■ **What is being asked**: Every line of the records below from the line with "GRCh37 icgc simple_somatic_mutation.aggregated.vcf.gz" up to and including the line with "bottleneck.port=17776" must be reproduced exactly, and no line outside that range.

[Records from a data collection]
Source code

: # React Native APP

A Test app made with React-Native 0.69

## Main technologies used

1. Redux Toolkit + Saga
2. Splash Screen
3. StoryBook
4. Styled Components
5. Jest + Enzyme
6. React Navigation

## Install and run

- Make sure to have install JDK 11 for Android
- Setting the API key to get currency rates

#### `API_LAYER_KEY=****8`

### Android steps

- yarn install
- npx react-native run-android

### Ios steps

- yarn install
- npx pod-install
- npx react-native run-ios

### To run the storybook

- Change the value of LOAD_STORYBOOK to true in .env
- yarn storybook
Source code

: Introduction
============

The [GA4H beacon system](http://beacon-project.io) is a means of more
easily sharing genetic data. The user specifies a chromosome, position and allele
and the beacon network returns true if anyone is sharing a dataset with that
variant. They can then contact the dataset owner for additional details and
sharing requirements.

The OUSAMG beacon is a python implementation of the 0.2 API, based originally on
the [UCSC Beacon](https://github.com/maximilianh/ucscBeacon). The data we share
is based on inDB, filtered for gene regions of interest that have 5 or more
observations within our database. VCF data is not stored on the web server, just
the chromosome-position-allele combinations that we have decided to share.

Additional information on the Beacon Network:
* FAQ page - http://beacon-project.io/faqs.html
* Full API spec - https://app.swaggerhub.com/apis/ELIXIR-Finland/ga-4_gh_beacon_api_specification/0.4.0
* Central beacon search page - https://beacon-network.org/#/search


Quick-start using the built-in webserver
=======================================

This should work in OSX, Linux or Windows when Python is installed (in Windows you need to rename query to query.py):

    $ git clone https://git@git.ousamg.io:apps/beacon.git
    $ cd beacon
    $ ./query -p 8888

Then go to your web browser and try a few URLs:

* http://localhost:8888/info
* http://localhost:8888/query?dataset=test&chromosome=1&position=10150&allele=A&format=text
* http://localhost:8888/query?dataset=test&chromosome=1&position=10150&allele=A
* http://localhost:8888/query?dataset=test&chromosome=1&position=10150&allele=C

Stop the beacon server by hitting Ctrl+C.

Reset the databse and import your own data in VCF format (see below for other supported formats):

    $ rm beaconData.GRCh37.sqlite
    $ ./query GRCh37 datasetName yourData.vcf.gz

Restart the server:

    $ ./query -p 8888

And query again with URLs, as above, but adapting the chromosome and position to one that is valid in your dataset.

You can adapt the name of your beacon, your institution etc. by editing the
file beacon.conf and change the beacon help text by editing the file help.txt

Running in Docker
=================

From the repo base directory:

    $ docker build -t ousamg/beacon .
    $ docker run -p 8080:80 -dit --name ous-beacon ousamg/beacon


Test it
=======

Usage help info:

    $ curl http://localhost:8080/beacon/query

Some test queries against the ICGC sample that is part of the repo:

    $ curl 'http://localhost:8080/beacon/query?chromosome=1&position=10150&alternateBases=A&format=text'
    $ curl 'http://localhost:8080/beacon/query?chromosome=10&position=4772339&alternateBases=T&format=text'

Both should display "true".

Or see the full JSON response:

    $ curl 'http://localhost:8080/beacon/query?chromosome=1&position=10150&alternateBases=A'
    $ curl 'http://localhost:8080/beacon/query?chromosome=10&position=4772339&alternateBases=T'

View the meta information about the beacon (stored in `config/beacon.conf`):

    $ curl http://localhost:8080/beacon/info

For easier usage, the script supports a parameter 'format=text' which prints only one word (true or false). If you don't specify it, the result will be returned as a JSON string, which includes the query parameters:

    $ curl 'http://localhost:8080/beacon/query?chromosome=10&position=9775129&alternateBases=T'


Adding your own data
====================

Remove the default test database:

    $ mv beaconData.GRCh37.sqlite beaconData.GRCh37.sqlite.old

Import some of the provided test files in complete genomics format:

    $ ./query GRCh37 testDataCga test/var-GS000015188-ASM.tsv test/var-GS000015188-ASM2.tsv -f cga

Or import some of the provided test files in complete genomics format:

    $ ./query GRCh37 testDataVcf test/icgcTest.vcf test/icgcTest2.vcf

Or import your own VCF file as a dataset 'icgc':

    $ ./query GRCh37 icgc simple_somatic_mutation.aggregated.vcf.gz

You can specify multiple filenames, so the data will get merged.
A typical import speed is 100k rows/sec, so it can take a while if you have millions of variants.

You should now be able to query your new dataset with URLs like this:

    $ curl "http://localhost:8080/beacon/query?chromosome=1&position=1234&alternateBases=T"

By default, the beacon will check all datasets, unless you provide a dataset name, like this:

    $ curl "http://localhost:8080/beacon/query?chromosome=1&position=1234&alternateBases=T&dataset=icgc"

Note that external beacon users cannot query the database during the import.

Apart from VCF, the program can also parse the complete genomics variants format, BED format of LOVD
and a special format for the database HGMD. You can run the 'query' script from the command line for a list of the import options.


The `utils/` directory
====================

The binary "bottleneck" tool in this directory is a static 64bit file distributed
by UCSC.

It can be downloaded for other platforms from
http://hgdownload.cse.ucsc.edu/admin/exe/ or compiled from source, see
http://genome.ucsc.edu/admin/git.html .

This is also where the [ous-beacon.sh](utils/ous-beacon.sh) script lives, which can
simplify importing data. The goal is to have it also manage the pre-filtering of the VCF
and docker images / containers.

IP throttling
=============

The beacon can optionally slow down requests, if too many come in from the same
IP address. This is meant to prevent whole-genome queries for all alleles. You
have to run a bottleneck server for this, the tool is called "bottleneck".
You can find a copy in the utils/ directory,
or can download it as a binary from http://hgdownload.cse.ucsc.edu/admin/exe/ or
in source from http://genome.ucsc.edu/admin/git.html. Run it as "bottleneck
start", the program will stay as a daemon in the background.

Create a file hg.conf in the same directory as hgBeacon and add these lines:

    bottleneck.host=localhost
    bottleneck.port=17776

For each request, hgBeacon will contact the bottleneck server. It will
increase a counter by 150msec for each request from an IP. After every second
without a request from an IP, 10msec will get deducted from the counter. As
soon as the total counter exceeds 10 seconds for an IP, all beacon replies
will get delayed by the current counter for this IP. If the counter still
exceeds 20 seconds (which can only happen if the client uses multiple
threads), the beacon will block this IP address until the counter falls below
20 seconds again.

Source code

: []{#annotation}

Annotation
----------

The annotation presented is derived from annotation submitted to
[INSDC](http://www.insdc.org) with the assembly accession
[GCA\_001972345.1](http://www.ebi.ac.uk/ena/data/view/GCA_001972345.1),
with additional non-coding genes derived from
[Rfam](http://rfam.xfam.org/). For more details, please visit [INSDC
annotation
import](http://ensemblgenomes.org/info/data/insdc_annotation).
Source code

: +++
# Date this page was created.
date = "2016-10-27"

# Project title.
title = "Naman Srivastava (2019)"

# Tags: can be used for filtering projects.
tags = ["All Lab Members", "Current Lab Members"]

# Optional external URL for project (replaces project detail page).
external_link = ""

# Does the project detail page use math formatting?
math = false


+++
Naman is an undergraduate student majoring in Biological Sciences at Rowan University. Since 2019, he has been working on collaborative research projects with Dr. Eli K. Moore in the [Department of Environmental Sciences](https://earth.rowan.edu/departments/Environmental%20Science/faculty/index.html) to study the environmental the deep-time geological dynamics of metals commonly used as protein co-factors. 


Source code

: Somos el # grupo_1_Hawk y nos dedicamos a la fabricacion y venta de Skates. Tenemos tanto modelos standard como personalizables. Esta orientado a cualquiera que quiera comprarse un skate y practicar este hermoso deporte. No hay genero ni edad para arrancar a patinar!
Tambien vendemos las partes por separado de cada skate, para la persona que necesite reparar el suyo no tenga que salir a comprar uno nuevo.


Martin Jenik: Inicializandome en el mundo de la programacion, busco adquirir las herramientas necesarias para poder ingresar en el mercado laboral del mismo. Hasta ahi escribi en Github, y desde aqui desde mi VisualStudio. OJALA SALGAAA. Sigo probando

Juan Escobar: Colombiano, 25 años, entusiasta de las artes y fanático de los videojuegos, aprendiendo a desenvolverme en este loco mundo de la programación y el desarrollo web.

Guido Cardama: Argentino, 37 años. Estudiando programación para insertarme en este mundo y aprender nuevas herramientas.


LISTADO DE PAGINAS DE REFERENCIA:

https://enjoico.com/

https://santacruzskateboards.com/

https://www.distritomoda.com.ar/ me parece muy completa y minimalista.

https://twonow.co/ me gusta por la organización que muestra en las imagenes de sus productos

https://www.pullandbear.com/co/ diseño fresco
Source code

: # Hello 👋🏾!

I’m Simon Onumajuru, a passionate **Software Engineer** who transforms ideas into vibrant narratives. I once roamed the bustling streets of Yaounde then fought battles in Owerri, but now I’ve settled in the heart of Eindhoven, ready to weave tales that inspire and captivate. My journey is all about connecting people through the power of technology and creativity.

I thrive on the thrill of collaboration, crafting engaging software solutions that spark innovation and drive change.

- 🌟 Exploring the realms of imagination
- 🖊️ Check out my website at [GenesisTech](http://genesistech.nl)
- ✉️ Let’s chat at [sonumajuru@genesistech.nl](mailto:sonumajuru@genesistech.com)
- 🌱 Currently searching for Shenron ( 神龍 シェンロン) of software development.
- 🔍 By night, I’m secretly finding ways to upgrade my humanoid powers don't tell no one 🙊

■ **Answer below**:
    $ ./query GRCh37 icgc simple_somatic_mutation.aggregated.vcf.gz

You can specify multiple filenames, so the data will get merged.
A typical import speed is 100k rows/sec, so it can take a while if you have millions of variants.

You should now be able to query your new dataset with URLs like this:

    $ curl "http://localhost:8080/beacon/query?chromosome=1&position=1234&alternateBases=T"

By default, the beacon will check all datasets, unless you provide a dataset name, like this:

    $ curl "http://localhost:8080/beacon/query?chromosome=1&position=1234&alternateBases=T&dataset=icgc"

Note that external beacon users cannot query the database during the import.

Apart from VCF, the program can also parse the complete genomics variants format, BED format of LOVD
and a special format for the database HGMD. You can run the 'query' script from the command line for a list of the import options.


The `utils/` directory
====================

The binary "bottleneck" tool in this directory is a static 64bit file distributed
by UCSC.

It can be downloaded for other platforms from
http://hgdownload.cse.ucsc.edu/admin/exe/ or compiled from source, see
http://genome.ucsc.edu/admin/git.html .

This is also where the [ous-beacon.sh](utils/ous-beacon.sh) script lives, which can
simplify importing data. The goal is to have it also manage the pre-filtering of the VCF
and docker images / containers.

IP throttling
=============

The beacon can optionally slow down requests, if too many come in from the same
IP address. This is meant to prevent whole-genome queries for all alleles. You
have to run a bottleneck server for this, the tool is called "bottleneck".
You can find a copy in the utils/ directory,
or can download it as a binary from http://hgdownload.cse.ucsc.edu/admin/exe/ or
in source from http://genome.ucsc.edu/admin/git.html. Run it as "bottleneck
start", the program will stay as a daemon in the background.

Create a file hg.conf in the same directory as hgBeacon and add these lines:

    bottleneck.host=localhost
    bottleneck.port=17776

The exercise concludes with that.